[Your objective]
Only the lines containing "label" should appear in the answer, copied from the listing below.

[Provided records]
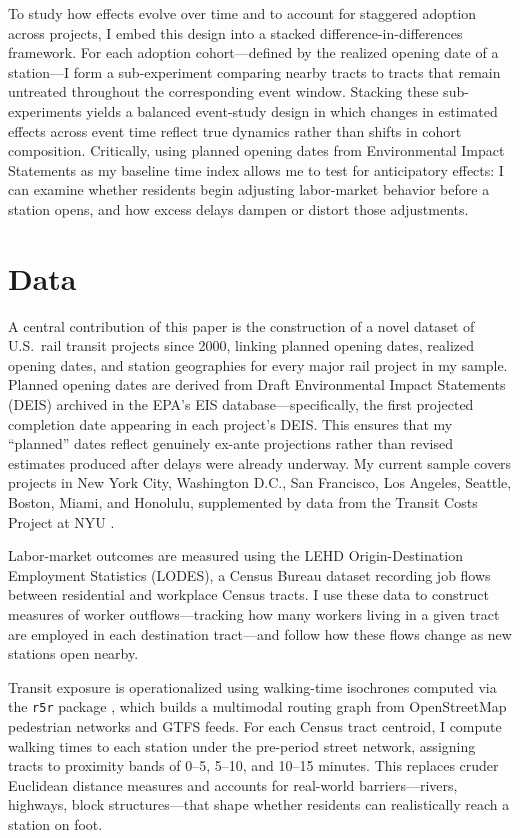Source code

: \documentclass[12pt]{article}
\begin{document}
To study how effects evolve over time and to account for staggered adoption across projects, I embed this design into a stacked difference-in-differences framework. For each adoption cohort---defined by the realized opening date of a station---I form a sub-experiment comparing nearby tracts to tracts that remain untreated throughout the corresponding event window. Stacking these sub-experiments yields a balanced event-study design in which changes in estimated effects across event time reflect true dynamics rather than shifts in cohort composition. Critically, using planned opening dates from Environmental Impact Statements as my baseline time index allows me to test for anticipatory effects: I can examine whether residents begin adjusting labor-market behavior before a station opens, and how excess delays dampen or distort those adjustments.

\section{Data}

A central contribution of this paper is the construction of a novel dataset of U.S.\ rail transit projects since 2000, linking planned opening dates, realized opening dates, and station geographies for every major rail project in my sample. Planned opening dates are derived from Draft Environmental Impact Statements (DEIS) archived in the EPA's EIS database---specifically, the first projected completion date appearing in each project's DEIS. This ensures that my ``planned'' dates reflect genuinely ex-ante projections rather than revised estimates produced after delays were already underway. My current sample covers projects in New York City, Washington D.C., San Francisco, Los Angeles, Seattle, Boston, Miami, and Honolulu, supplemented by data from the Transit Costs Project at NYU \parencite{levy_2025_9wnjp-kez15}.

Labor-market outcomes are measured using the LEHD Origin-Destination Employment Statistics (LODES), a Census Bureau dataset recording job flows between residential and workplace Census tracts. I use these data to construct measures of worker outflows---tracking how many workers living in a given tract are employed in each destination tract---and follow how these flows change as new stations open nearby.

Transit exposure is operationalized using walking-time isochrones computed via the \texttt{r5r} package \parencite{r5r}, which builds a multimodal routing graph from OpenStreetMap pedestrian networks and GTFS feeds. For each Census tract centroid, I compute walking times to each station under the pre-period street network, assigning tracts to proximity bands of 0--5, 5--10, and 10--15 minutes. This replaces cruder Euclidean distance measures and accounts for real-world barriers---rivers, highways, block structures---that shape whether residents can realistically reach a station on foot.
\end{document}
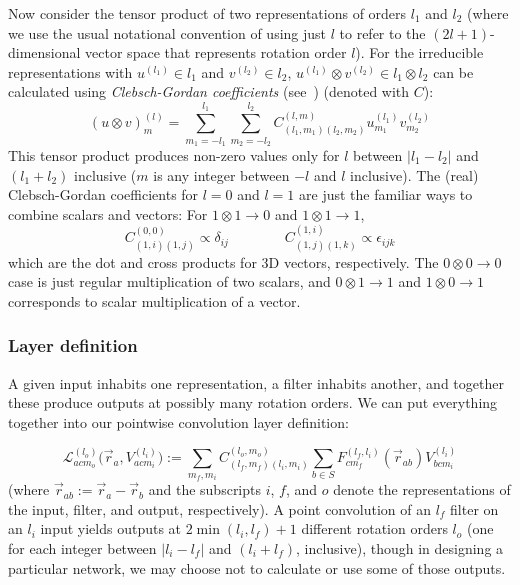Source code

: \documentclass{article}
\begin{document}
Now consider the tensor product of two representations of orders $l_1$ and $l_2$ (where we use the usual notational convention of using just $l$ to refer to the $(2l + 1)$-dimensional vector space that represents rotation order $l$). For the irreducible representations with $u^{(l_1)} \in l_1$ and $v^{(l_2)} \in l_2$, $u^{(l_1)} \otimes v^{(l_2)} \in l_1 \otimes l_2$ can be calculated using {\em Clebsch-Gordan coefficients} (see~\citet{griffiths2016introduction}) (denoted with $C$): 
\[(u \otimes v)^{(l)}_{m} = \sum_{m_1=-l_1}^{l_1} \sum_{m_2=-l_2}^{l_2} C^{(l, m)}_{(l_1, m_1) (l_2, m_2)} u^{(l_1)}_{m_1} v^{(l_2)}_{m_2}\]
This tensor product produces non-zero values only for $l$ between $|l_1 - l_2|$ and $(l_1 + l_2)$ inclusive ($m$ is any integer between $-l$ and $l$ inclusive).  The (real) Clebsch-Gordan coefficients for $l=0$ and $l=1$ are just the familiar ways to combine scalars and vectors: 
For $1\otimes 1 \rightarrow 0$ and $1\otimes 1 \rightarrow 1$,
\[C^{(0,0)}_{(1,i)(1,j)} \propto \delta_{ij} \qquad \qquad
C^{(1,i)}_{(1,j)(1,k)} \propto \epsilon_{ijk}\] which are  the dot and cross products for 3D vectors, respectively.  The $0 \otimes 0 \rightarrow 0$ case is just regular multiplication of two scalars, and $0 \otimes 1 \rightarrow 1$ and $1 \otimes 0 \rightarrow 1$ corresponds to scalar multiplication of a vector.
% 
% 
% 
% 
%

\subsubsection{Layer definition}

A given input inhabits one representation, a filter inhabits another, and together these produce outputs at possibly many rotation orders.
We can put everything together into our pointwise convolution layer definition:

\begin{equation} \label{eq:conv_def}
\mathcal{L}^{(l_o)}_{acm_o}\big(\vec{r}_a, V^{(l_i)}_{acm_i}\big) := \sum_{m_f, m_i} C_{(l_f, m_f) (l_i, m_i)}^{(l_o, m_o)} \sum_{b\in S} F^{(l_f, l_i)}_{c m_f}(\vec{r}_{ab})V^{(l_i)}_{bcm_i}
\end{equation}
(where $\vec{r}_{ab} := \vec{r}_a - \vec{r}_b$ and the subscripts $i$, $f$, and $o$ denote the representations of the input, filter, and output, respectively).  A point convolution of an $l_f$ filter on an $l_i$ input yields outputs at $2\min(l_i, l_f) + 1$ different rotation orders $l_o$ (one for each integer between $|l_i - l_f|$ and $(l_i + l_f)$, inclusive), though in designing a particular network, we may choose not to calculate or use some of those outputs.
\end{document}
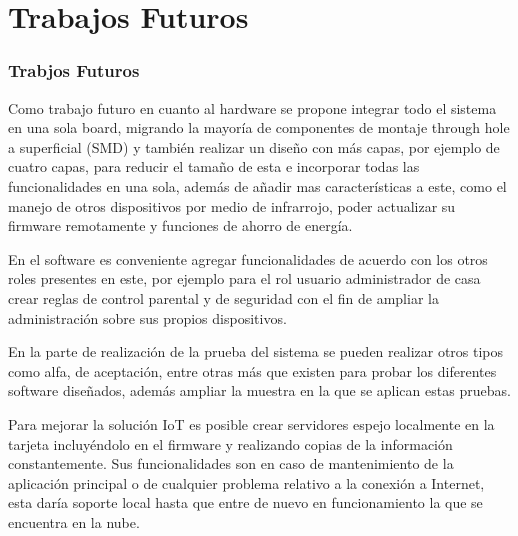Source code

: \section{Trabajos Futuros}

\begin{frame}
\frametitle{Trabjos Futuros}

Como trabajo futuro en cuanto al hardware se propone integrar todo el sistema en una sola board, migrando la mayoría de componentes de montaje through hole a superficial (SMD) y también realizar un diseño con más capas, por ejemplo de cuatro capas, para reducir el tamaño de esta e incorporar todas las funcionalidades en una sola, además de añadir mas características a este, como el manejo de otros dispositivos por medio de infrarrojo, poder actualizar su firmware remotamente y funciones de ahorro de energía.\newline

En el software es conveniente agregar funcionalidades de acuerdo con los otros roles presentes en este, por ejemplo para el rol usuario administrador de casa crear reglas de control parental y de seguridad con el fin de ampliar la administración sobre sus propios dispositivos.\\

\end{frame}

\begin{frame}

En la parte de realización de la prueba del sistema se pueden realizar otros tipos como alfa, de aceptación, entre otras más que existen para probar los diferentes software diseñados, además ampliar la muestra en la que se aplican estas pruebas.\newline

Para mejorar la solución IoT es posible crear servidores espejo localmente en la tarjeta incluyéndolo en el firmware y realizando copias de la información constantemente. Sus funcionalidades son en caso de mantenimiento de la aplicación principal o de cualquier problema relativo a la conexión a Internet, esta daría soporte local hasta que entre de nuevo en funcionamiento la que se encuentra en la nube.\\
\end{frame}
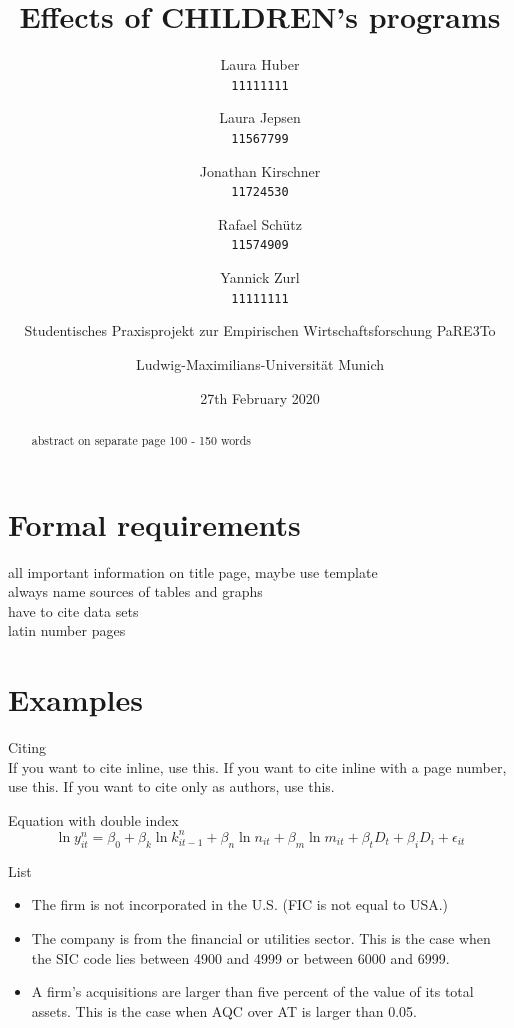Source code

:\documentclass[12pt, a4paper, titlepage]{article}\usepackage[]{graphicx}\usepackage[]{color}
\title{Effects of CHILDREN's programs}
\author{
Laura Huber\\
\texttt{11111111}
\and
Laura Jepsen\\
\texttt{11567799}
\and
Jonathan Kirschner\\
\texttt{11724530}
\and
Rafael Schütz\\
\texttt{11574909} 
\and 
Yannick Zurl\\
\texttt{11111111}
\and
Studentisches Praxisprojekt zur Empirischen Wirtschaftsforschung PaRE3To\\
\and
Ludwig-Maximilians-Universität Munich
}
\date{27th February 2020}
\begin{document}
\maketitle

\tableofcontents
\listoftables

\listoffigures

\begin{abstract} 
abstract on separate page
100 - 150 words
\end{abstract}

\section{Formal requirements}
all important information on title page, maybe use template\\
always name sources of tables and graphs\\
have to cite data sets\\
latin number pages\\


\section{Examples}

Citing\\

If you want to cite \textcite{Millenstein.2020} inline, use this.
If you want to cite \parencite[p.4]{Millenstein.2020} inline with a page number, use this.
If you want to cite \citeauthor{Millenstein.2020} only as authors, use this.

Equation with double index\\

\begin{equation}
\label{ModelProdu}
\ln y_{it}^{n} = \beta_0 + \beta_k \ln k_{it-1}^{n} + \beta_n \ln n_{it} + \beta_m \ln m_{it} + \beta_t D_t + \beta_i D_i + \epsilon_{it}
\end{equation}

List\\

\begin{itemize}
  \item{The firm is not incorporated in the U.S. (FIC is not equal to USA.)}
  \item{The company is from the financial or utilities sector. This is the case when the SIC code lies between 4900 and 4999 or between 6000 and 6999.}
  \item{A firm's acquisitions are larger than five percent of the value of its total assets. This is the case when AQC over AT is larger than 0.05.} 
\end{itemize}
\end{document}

...

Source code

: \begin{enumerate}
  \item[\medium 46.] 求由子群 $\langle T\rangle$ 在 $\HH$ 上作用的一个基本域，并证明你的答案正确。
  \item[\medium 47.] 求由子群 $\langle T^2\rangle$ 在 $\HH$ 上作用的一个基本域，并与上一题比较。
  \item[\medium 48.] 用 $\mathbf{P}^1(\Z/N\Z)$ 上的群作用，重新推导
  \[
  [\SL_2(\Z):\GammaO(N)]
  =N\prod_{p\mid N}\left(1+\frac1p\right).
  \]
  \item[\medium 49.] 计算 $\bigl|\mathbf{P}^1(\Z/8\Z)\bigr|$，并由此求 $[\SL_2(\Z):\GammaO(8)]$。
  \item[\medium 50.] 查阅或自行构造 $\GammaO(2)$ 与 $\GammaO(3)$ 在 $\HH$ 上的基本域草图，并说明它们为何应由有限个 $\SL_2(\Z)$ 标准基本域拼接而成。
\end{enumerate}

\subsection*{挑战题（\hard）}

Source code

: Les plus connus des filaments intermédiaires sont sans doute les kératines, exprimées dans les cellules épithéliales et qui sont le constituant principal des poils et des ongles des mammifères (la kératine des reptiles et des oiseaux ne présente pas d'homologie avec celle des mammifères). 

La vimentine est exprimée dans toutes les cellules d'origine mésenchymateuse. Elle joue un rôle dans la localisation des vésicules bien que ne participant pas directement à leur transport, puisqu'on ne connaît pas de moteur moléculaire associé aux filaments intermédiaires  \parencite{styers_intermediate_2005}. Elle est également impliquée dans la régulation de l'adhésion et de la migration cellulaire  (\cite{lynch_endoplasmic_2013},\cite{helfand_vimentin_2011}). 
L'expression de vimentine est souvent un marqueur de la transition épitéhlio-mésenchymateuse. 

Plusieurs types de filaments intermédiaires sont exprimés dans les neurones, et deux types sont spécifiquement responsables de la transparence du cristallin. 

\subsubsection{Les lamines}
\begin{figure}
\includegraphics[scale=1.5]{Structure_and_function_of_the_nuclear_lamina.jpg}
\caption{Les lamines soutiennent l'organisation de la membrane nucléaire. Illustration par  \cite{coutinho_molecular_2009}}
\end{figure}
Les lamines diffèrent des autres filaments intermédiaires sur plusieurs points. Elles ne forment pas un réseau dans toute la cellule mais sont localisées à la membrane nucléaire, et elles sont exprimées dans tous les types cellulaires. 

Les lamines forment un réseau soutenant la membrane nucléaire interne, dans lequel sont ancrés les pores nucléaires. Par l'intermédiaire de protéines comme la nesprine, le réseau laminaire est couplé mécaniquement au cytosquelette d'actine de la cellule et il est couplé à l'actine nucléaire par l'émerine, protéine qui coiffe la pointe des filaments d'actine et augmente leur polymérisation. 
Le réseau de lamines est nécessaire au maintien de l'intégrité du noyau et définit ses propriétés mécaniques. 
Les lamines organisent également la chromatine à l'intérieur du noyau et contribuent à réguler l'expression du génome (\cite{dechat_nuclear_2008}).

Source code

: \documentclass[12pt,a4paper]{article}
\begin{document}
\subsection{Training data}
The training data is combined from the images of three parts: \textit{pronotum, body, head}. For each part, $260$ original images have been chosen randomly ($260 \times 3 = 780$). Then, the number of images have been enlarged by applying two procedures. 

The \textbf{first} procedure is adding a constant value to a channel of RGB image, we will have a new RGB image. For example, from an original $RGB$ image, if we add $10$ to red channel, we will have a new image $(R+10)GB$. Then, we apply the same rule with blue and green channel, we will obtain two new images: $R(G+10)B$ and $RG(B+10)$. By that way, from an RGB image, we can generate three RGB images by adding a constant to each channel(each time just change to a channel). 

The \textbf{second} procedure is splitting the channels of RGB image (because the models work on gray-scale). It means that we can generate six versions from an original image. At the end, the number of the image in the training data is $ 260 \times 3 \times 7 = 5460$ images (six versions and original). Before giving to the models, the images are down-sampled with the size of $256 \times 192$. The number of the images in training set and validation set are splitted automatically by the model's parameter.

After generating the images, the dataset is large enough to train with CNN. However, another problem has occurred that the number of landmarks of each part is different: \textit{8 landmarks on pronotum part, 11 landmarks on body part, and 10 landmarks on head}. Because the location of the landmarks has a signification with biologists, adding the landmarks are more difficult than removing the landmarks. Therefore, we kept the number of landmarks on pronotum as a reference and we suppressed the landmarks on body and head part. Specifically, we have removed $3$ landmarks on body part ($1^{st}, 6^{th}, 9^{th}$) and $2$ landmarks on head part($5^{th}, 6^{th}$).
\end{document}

[Response]
\begin{equation} \label{eq:conv_def}
\label{ModelProdu}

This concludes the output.